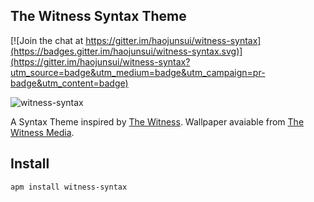 ## The Witness Syntax Theme

[![Join the chat at https://gitter.im/haojunsui/witness-syntax](https://badges.gitter.im/haojunsui/witness-syntax.svg)](https://gitter.im/haojunsui/witness-syntax?utm_source=badge&utm_medium=badge&utm_campaign=pr-badge&utm_content=badge)

![witness-syntax](https://cloud.githubusercontent.com/assets/6809863/17045870/9c688d22-4f9b-11e6-887c-91bc1645498b.png)

A Syntax Theme inspired by [The Witness](http://the-witness.net/news/). Wallpaper avaiable from [The Witness Media](http://the-witness.net/news/media/).

## Install

```
apm install witness-syntax
```
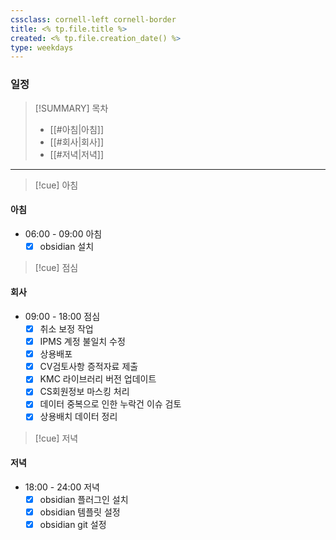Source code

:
 ```yaml
---
cssclass: cornell-left cornell-border
title: <% tp.file.title %>
created: <% tp.file.creation_date() %>
type: weekdays
---
```

### 일정

> [!SUMMARY] 목차
> - [[#아침|아침]]
> - [[#회사|회사]]
> - [[#저녁|저녁]]

---
>[!cue] 아침
#### 아침
- 06:00 - 09:00 아침
	- [x] obsidian 설치

>[!cue] 점심
#### 회사
- 09:00 - 18:00 점심
	- [x] 취소 보정 작업
	- [x] IPMS 계정 불일치 수정
	- [x] 상용배포
	- [x] CV검토사항 증적자료 제출
	- [x] KMC 라이브러리 버전 업데이트 
	- [x] CS회원정보 마스킹 처리
	- [x] 데이터 중복으로 인한 누락건 이슈 검토
	- [x] 상용배치 데이터 정리
	
>[!cue] 저녁
#### 저녁
- 18:00 - 24:00 저녁
	- [x] obsidian 플러그인 설치
	- [x] obsidian 템플릿 설정
	- [x] obsidian git 설정
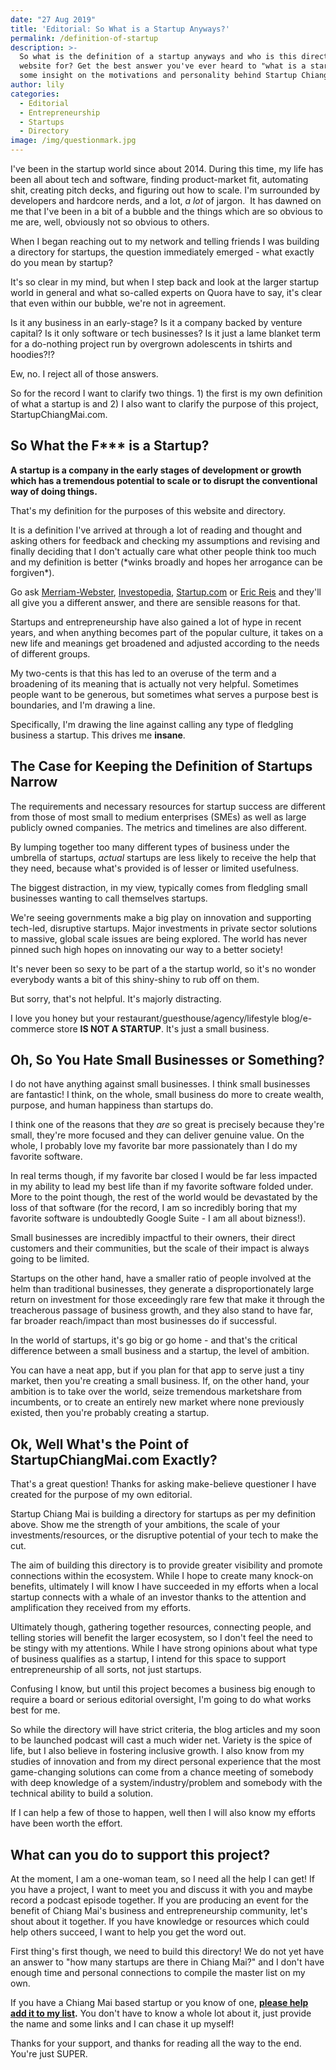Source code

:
 ```yaml
---
date: "27 Aug 2019"
title: 'Editorial: So What is a Startup Anyways?'
permalink: /definition-of-startup
description: >-
  So what is the definition of a startup anyways and who is this directory and
  website for? Get the best answer you've ever heard to "what is a startup" and
  some insight on the motivations and personality behind Startup Chiang Mai.
author: lily
categories:
  - Editorial
  - Entrepreneurship
  - Startups
  - Directory
image: /img/questionmark.jpg
---
```


I've been in the startup world since about 2014. During this time, my life has been all about tech and software, finding product-market fit, automating shit, creating pitch decks, and figuring out how to scale. I'm surrounded by developers and hardcore nerds, and a lot, *a lot* of jargon.&nbsp; It has dawned on me that I've been in a bit of a bubble and the things which are so obvious to me are, well, obviously not so obvious to others.

When I began reaching out to my network and telling friends I was building a directory for startups, the question immediately emerged - what exactly do you mean by startup?

It's so clear in my mind, but when I step back and look at the larger startup world in general and what so-called experts on Quora have to say, it's clear that even within our bubble, we're not in agreement.

Is it any business in an early-stage? Is it a company backed by venture capital? Is it only software or tech businesses? Is it just a lame blanket term for a do-nothing project run by overgrown adolescents in tshirts and hoodies?\!?

Ew, no. I reject all of those answers.

So for the record I want to clarify two things. 1) the first is my own definition of what a startup is and 2) I also want to clarify the purpose of this project, StartupChiangMai.com.

## So What the F\*\*\* is a Startup?

**A startup is a company in the early stages of development or growth which has a tremendous potential to scale or to disrupt the conventional way of doing things.**

That's my definition for the purposes of this website and directory.

It is a definition I've arrived at through a lot of reading and thought and asking others for feedback and checking my assumptions and revising and finally deciding that I don't actually care what other people think too much and my definition is better (\*winks broadly and hopes her arrogance can be forgiven\*).

Go ask [Merriam-Webster](https://www.merriam-webster.com/dictionary/start-up), [Investopedia](https://www.investopedia.com/terms/s/startup.asp), [Startup.com](https://www.startups.com/library/expert-advice/what-is-a-startup-company) or [Eric Reis](https://www.amazon.com/Lean-Startup-Entrepreneurs-Continuous-Innovation/dp/0307887898) and they'll all give you a different answer, and there are sensible reasons for that.

Startups and entrepreneurship have also gained a lot of hype in recent years, and when anything becomes part of the popular culture, it takes on a new life and meanings get broadened and adjusted according to the needs of different groups.

My two-cents is that this has led to an overuse of the term and a broadening of its meaning that is actually not very helpful. Sometimes people want to be generous, but sometimes what serves a purpose best is boundaries, and I'm drawing a line.

Specifically, I'm drawing the line against calling any type of fledgling business a startup. This drives me **insane**.

## The Case for Keeping the Definition of Startups Narrow

The requirements and necessary resources for startup success are different from those of most small to medium enterprises (SMEs) as well as large publicly owned companies. The metrics and timelines are also different.

By lumping together too many different types of business under the umbrella of startups,&nbsp;*actual*&nbsp;startups are less likely to receive the help that they need, because what's provided is of lesser or limited usefulness.

The biggest distraction, in my view, typically comes from fledgling small businesses wanting to call themselves startups.

We're seeing governments make a big play on innovation and supporting tech-led, disruptive startups. Major investments in private sector solutions to massive, global scale issues are being explored. The world has never pinned such high hopes on innovating our way to a better society\!

It's never been so sexy to be part of a the startup world, so it's no wonder everybody wants a bit of this shiny-shiny to rub off on them.

But sorry, that's not helpful. It's majorly distracting.

I love you honey but your restaurant/guesthouse/agency/lifestyle blog/e-commerce store&nbsp;**IS NOT A STARTUP**. It's just a small business.

## Oh, So You Hate Small Businesses or Something?

I do not have anything against small businesses. I think small businesses are fantastic\! I think, on the whole, small business do more to create wealth, purpose, and human happiness than startups do.

I think one of the reasons that they *are* so great is precisely because they're small, they're more focused and they can deliver genuine value. On the whole, I probably love my favorite bar more passionately than I do my favorite software.

In real terms though, if my favorite bar closed I would be far less impacted in my ability to lead my best life than if my favorite software folded under. More to the point though, the rest of the world would be devastated by the loss of that software (for the record, I am so incredibly boring that my favorite software is undoubtedly Google Suite - I am all about bizness\!).

Small businesses are incredibly impactful to their owners, their direct customers and their communities, but the scale of their impact is always going to be limited.

Startups on the other hand, have a smaller ratio of people involved at the helm than traditional businesses, they generate a disproportionately large return on investment for those exceedingly rare few that make it through the treacherous passage of business growth, and they also stand to have far, far broader reach/impact than most businesses do if successful.

In the world of startups, it's go big or go home - and that's the critical difference between a small business and a startup, the level of ambition.

You can have a neat app, but if you plan for that app to serve just a tiny market, then you're creating a small business. If, on the other hand, your ambition is to take over the world, seize tremendous marketshare from incumbents, or to create an entirely new market where none previously existed, then you're probably creating a startup.

## Ok, Well What's the Point of StartupChiangMai.com Exactly?

That's a great question\! Thanks for asking make-believe questioner I have created for the purpose of my own editorial.

Startup Chiang Mai is building a directory for startups as per my definition above. Show me the strength of your ambitions, the scale of your investments/resources, or the disruptive potential of your tech to make the cut.

The aim of building this directory is to provide greater visibility and promote connections within the ecosystem. While I hope to create many knock-on benefits, ultimately I will know I have succeeded in my efforts when a local startup connects with a whale of an investor thanks to the attention and amplification they received from my efforts.

Ultimately though, gathering together resources, connecting people, and telling stories will benefit the larger ecosystem, so I don't feel the need to be stingy with my attentions. While I have strong opinions about what type of business qualifies as a startup, I intend for this space to support entrepreneurship of all sorts, not just startups.&nbsp;

Confusing I know, but until this project becomes a business big enough to require a board or serious editorial oversight, I'm going to do what works best for me.

So while the directory will have strict criteria, the blog articles and my soon to be launched podcast will cast a much wider net. Variety is the spice of life, but I also believe in fostering inclusive growth. I also know from my studies of innovation and from my direct personal experience that the most game-changing solutions can come from a chance meeting of somebody with deep knowledge of a system/industry/problem and somebody with the technical ability to build a solution.

If I can help a few of those to happen, well then I will also know my efforts have been worth the effort.

## What can you do to support this project?

At the moment, I am a one-woman team, so I need all the help I can get\! If you have a project, I want to meet you and discuss it with you and maybe record a podcast episode together. If you are producing an event for the benefit of Chiang Mai's business and entrepreneurship community, let's shout about it together. If you have knowledge or resources which could help others succeed, I want to help you get the word out.

First thing's first though, we need to build this directory\! We do not yet have an answer to "how many startups are there in Chiang Mai?" and I don't have enough time and personal connections to compile the master list on my own.

If you have a Chiang Mai based startup or you know of one, **[please help add it to my list](https://docs.google.com/forms/d/e/1FAIpQLSfIr8kanV0cposQ61ZsFKWH-Yx05y6-BqrjRHbDXRKwmTISBg/viewform).** You don't have to know a whole lot about it, just provide the name and some links and I can chase it up myself\!

Thanks for your support, and thanks for reading all the way to the end. You're just SUPER.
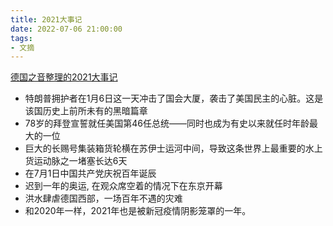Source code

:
 ```yaml
---
title: 2021大事记
date: 2022-07-06 21:00:00
tags: 
- 文摘
---
```


[德国之音整理的2021大事记](https://www.dw.com/zh/2021%E5%B9%B4%E9%82%A3%E4%BA%9B%E9%9C%87%E5%8A%A8%E4%B8%96%E7%95%8C%E7%9A%84%E7%9E%AC%E9%97%B4/g-60193330)

- 特朗普拥护者在1月6日这一天冲击了国会大厦，袭击了美国民主的心脏。这是该国历史上前所未有的黑暗篇章
- 78岁的拜登宣誓就任美国第46任总统——同时也成为有史以来就任时年龄最大的一位
- 巨大的长赐号集装箱货轮横在苏伊士运河中间，导致这条世界上最重要的水上货运动脉之一堵塞长达6天
- 在7月1日中国共产党庆祝百年诞辰
- 迟到一年的奥运, 在观众席空着的情况下在东京开幕
- 洪水肆虐德国西部，一场百年不遇的灾难
- 和2020年一样，2021年也是被新冠疫情阴影笼罩的一年。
☆ ☆ ☆
> _WORK TASK_
Reproduce, with the pictures omitted, exactly those lines that run from the line with "If I can help" to the last line of the material, both ends included.

> _EXERCISE RESULT_
If I can help a few of those to happen, well then I will also know my efforts have been worth the effort.

## What can you do to support this project?

At the moment, I am a one-woman team, so I need all the help I can get\! If you have a project, I want to meet you and discuss it with you and maybe record a podcast episode together. If you are producing an event for the benefit of Chiang Mai's business and entrepreneurship community, let's shout about it together. If you have knowledge or resources which could help others succeed, I want to help you get the word out.

First thing's first though, we need to build this directory\! We do not yet have an answer to "how many startups are there in Chiang Mai?" and I don't have enough time and personal connections to compile the master list on my own.

If you have a Chiang Mai based startup or you know of one, **[please help add it to my list](https://docs.google.com/forms/d/e/1FAIpQLSfIr8kanV0cposQ61ZsFKWH-Yx05y6-BqrjRHbDXRKwmTISBg/viewform).** You don't have to know a whole lot about it, just provide the name and some links and I can chase it up myself\!

Thanks for your support, and thanks for reading all the way to the end. You're just SUPER.
Source code

:
 ```yaml
---
title: 2021大事记
date: 2022-07-06 21:00:00
tags: 
- 文摘
---
```


[德国之音整理的2021大事记](https://www.dw.com/zh/2021%E5%B9%B4%E9%82%A3%E4%BA%9B%E9%9C%87%E5%8A%A8%E4%B8%96%E7%95%8C%E7%9A%84%E7%9E%AC%E9%97%B4/g-60193330)

- 特朗普拥护者在1月6日这一天冲击了国会大厦，袭击了美国民主的心脏。这是该国历史上前所未有的黑暗篇章
- 78岁的拜登宣誓就任美国第46任总统——同时也成为有史以来就任时年龄最大的一位
- 巨大的长赐号集装箱货轮横在苏伊士运河中间，导致这条世界上最重要的水上货运动脉之一堵塞长达6天
- 在7月1日中国共产党庆祝百年诞辰
- 迟到一年的奥运, 在观众席空着的情况下在东京开幕
- 洪水肆虐德国西部，一场百年不遇的灾难
- 和2020年一样，2021年也是被新冠疫情阴影笼罩的一年。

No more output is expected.